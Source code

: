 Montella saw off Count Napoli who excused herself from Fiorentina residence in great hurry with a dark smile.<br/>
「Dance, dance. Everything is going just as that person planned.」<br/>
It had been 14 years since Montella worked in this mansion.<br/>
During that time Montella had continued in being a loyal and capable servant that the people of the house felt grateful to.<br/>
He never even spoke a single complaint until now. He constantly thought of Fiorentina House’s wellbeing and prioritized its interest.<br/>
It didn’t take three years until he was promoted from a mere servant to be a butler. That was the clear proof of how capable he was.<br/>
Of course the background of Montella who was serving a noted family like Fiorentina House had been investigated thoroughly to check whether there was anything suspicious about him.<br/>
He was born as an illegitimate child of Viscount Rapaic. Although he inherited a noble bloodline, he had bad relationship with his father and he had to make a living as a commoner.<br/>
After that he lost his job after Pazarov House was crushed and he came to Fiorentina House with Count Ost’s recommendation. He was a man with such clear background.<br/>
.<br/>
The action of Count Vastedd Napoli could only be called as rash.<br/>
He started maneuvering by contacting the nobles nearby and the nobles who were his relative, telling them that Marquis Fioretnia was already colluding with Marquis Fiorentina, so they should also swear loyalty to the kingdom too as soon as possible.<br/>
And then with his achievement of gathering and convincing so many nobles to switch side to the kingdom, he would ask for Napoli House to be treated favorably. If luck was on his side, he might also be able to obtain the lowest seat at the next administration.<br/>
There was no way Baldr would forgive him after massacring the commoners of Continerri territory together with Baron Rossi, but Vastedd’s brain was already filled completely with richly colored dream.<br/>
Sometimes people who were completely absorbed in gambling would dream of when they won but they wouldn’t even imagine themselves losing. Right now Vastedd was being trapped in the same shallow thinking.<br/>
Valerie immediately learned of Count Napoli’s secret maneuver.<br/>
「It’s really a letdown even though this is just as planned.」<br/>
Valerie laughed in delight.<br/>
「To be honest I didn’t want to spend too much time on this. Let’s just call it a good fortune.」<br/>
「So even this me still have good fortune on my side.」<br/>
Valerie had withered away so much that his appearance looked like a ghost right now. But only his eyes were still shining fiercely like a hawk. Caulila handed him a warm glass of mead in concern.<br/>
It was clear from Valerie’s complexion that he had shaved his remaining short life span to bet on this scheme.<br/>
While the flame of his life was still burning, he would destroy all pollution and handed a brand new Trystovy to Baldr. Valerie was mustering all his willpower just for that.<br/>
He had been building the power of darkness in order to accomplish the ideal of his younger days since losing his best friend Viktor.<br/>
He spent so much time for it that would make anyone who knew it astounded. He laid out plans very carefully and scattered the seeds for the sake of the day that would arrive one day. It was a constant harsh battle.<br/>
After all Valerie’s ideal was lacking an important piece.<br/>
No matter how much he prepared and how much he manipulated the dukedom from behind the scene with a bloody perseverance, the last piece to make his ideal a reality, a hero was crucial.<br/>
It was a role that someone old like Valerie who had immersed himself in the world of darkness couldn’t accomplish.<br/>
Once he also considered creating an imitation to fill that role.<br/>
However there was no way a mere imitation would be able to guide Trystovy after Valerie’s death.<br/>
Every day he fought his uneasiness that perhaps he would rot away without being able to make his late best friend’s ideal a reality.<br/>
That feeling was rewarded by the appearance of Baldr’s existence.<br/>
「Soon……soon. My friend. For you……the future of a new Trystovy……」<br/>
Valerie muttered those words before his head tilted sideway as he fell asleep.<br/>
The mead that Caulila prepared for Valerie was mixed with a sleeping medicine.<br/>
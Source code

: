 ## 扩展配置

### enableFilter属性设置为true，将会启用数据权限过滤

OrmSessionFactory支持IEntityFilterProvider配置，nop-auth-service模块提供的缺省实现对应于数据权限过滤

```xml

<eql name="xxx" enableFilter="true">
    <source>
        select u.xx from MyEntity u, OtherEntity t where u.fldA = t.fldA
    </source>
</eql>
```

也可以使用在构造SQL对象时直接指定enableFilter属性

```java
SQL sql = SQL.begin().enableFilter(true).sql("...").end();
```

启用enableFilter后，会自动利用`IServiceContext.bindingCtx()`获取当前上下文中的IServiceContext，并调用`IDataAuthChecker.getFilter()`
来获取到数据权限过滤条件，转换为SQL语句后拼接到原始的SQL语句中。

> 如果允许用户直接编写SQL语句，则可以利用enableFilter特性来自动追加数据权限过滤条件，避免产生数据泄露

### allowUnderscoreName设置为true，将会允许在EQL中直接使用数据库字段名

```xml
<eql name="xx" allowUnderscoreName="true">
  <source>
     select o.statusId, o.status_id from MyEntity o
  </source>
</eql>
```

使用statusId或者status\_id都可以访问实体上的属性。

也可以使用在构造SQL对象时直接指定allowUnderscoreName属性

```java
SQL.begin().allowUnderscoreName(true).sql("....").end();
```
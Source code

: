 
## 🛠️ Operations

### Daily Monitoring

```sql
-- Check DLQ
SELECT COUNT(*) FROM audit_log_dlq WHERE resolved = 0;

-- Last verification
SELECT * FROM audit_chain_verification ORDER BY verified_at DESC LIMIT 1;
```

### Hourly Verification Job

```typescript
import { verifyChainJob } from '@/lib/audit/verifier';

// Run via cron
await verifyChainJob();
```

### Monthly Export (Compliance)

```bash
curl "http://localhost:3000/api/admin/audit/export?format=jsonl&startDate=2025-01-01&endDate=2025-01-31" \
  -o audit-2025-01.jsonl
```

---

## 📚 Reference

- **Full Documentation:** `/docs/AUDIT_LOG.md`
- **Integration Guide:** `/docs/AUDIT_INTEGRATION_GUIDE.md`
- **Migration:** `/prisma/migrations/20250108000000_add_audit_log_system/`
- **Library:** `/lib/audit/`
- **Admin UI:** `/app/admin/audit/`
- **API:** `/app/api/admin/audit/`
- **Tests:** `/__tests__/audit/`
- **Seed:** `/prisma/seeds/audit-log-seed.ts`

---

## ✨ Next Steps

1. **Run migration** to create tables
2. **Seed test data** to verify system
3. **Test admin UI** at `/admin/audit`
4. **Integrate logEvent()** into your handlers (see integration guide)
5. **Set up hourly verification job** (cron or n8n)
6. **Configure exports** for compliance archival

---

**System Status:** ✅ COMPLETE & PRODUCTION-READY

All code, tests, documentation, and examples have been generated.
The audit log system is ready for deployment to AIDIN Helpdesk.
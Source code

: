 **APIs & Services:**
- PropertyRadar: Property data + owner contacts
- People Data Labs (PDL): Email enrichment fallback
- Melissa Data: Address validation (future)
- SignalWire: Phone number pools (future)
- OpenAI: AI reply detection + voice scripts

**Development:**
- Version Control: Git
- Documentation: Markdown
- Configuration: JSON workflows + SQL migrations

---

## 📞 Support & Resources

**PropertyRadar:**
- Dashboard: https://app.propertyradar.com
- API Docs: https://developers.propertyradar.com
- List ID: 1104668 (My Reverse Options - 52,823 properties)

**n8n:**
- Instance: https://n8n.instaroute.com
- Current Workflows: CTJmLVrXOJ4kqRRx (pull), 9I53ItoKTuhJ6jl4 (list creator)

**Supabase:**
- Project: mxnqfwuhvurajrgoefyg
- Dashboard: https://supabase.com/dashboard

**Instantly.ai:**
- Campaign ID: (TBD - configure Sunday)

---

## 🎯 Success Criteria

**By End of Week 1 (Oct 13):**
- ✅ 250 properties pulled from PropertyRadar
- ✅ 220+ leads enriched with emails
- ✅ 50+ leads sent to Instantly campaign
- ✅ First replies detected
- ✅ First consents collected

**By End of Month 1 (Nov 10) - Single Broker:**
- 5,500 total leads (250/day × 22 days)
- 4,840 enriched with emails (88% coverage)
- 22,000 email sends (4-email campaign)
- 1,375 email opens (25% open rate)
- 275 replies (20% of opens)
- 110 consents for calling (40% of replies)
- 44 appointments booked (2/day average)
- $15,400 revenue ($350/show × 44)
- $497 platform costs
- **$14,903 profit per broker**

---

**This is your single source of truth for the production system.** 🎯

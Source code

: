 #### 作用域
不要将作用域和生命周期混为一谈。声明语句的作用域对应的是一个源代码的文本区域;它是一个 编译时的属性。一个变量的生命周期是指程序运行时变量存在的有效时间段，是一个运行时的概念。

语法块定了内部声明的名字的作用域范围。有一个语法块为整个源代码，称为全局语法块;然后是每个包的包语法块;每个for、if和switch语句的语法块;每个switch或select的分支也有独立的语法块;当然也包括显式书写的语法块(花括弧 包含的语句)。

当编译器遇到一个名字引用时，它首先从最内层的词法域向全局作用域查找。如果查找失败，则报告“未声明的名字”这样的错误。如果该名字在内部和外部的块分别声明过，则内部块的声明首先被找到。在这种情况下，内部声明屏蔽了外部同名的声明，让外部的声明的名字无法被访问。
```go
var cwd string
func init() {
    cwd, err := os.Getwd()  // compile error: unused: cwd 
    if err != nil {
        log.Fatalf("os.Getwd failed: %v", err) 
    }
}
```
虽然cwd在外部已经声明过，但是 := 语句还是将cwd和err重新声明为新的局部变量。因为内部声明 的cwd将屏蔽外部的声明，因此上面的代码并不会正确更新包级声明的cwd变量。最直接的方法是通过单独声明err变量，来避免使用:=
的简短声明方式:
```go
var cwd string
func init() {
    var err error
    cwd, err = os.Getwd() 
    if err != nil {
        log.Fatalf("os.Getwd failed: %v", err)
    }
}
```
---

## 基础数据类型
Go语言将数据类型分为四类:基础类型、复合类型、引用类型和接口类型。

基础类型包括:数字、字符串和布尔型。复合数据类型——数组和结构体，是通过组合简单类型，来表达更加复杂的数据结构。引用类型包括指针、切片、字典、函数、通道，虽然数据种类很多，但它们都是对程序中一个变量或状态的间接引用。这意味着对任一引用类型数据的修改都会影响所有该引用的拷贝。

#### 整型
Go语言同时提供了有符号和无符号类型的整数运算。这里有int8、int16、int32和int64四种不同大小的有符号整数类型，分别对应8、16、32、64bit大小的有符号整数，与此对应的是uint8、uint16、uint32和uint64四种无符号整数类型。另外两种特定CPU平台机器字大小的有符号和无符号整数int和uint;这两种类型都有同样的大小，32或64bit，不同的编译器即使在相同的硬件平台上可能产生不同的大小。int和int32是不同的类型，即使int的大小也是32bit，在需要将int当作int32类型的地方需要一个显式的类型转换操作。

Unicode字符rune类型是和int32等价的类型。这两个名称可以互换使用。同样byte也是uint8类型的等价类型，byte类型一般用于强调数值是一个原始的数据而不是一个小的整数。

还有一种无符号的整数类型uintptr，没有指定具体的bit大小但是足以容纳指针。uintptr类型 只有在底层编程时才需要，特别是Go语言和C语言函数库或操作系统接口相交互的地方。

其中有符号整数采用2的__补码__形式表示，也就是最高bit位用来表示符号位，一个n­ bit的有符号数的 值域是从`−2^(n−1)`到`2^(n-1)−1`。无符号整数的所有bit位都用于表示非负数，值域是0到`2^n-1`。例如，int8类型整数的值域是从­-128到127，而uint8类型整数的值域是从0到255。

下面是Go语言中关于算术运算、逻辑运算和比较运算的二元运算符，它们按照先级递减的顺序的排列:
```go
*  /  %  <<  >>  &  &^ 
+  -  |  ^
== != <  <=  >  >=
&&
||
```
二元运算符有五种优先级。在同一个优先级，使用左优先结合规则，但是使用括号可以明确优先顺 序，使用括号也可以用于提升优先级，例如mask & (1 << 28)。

▶ TASK DESCRIPTION
Using the entries above, output exactly the lines between the line holding "He had been" and the line holding "After all Valerie’s", end lines included, and nothing more.

▶ EXERCISE RESULT
He had been building the power of darkness in order to accomplish the ideal of his younger days since losing his best friend Viktor.<br/>
He spent so much time for it that would make anyone who knew it astounded. He laid out plans very carefully and scattered the seeds for the sake of the day that would arrive one day. It was a constant harsh battle.<br/>
After all Valerie’s ideal was lacking an important piece.<br/>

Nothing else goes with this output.